You Don't Read Comics

View Original

Supergirl: Woman of Tomorrow #4 // Review

A young Kryptonian is on the trail of a bloodthirsty band of intergalactic brigands. She has in her company a young girl who suffered the loss of her father to one who had moved among them. The journey to locate them is a cautious journey through oceans of death in Supergirl: Woman of Tomorrow #4. Writer Tom King explores rarely-tread territory in cosmic-level superheroing in a deeply emotional issue that is rendered for the page by artist Bilquis Evely and colorist Matheus Lopes. As intense and emotional hammer as the third issue was, King and company have managed to craft a story with even heavier impact as the series reaches its halfway point. 

The journey to track down the brigands who killed the girl’s father finds Supergirl and her companion through a journey of unbelievable pain and suffering. Supergirl is doing her best to help the victims on her way to a showdown with those who had victimized them. There’s an orphaned baby. There’s a mass grave. There’s a towering giant of unbelievable strength. People are suffering, and she can only do so much to help them as she makes her way towards those who would leave whole planets in ruins. Supergirl faces a great deal in the wake of such wanton mass murder. 

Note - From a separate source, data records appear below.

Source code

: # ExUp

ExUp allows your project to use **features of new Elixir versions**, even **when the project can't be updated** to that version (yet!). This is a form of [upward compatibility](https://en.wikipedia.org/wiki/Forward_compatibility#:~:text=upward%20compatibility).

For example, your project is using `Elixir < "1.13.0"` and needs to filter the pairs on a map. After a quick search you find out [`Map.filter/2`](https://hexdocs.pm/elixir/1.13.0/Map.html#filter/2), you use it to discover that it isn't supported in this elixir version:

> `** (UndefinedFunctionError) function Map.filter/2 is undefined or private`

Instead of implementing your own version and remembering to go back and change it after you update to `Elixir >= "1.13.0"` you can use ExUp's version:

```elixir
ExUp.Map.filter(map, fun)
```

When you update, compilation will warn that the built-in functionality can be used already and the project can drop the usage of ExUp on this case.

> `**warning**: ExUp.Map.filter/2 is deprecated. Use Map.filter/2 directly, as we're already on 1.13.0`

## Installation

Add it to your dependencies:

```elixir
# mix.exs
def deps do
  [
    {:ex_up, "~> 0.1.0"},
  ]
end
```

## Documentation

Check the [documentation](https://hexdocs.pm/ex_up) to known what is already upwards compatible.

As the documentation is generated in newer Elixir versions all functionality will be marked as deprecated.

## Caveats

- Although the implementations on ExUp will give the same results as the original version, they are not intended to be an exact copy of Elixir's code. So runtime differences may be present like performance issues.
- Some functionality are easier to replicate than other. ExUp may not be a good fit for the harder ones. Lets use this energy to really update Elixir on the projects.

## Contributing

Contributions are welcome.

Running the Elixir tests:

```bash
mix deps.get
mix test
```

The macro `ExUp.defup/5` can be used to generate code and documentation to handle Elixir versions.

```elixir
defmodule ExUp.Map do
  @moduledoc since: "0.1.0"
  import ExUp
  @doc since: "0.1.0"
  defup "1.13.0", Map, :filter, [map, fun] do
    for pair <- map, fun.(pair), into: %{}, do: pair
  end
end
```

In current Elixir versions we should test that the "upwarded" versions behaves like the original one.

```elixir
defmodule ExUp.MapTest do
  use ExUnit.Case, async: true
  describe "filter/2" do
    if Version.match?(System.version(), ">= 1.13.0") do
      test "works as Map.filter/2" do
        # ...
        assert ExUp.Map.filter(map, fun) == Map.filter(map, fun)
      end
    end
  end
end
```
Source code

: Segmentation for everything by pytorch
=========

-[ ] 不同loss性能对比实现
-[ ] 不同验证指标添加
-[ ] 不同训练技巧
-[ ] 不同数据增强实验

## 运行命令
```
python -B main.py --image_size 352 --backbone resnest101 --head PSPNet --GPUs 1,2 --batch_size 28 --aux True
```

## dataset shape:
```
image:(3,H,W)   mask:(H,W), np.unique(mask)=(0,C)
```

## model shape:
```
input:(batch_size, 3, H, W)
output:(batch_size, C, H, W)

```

King takes a series of brief stories from the journey of Kara and the girl. Each one is its own flash fiction story of tragedy softened by the heart and muscle of the girl of steel. Superheroes aren’t often given an opportunity to just help people out...certainly not for a full issue like this. King really knows how to rip a reader’s heart out of its chest. The scene at the gravesite is kind of overwhelming. Then a few pages later, a visitation to another site of mass murder is given hauntingly minimalist impact. Elsewhere she’s feeding a victim in a hospital who has barely survived. Through it all, King gives the reader a lot of motivation to want Supergirl to punish the villains. It’s powerful stuff.

Evely manages a tight balance between the fantasy of strange creatures from other worlds. Make them feel too strange or foreign, and they won’t connect with the reader emotionally. Make them appear too human, and it will compromise the galactic scope of a beautifully dark space fantasy. An issue that’s mostly free of action allows Evely and Lopes to amp up the drama with fierce intensity. The power of Supergirl in stern stillness is positively overwhelming in Evely’s hands. 

The journey of Supergirl and her companion has already been so many different places. It’s difficult to imagine what’s going to happen in the second half of the mini-series as the journey thus far. King’s pacing has been impressively well-thought-out to this point. A slow and steady journey to find the killers turns a major corner next issue. It’ll be interesting to see how Supergirl handles the brigands who are as close as the next major planet at issue’s end.